The exact conditions which the legates carried to the emperor were these: "The Council of Chalcedon and the letters of Pope St. Leo to be kept. The emperor, in token of his agreement, to send an imperial letter to all the bishops signifying that he so believes and will so maintain. The bishops also to express their agreement in Church in presence of the Christian people that they embrace the holy faith of Chalcedon and the letters of Pope St. Leo, which he wrote against the heretics, Nestorius, Eutyches, and Dioscorus, also against their followers, Timotheus Ailouros, Peter, or those similarly guilty, likewise anathematising Acacius, formerly bishop of Constantinople, and also Peter of Antioch, with their associates. Writing thus with their own hand in presence of chosen men of repute, they will follow the formulary which we have issued by our notary.

"Those who have been banished in the Church's cause are to be recalled for the hearing of the Apostolic See, that a trial and true examination may be held.

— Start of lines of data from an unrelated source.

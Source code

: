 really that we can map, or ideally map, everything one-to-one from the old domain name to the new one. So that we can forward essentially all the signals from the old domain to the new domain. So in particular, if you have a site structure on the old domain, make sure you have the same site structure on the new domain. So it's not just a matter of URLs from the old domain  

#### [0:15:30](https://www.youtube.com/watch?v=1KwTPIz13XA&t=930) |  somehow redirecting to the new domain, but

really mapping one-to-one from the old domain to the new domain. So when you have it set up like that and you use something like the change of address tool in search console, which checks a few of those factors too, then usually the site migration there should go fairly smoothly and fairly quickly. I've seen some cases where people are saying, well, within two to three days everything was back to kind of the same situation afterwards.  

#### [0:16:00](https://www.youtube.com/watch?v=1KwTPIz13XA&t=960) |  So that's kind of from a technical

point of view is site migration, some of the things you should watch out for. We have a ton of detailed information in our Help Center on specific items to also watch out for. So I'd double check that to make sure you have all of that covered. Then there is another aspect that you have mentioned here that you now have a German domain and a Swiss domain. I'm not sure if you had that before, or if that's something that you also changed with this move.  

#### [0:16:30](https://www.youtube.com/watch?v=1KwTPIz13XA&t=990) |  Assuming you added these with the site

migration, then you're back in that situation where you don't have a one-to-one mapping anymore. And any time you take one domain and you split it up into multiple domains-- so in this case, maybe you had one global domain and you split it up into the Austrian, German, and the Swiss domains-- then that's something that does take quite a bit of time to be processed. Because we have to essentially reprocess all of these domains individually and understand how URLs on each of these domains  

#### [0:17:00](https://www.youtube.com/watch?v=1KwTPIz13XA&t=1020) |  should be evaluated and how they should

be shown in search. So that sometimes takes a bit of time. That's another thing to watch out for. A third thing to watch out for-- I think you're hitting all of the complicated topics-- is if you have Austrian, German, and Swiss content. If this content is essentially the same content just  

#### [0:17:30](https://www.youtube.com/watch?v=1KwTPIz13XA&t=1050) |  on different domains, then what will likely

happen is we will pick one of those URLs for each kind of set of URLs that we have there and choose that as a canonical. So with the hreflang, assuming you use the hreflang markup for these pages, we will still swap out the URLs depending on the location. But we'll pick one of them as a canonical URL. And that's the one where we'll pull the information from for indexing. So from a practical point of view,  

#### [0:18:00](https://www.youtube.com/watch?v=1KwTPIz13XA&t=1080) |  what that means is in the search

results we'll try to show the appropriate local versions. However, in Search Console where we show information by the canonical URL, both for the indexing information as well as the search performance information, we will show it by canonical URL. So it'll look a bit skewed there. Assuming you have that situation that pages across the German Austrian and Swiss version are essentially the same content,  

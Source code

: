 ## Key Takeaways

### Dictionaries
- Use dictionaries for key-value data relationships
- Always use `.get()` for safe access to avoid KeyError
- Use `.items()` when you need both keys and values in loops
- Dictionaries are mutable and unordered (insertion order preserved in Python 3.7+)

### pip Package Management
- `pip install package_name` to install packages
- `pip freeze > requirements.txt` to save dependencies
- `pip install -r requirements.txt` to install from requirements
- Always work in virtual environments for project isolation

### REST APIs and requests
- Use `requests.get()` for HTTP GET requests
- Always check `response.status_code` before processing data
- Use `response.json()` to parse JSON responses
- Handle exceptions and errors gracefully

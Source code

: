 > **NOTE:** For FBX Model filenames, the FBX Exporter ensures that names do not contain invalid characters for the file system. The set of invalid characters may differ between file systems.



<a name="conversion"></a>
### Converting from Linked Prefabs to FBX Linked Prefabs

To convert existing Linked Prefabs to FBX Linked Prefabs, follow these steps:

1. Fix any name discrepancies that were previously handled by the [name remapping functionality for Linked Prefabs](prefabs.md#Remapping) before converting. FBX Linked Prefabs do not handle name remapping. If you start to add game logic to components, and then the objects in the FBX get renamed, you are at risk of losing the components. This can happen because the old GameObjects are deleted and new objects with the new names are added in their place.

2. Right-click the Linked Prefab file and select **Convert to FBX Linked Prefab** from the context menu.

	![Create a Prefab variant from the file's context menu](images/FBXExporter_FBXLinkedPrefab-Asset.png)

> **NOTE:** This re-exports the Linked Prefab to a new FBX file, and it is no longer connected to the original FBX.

Their cause to be reserved entire.

"If any holding communion with the sacred Apostolic See, preaching and following the Catholic faith, have been driven away, or kept in banishment, these, it is just, to be first of all recalled.

"Moreover, the injunction we have laid upon the legates, that if memorials be presented to them against bishops who have persecuted Catholics, their judgment be reserved to the Apostolic See, that in their case the constitutions of the fathers be maintained, by which all may be edified."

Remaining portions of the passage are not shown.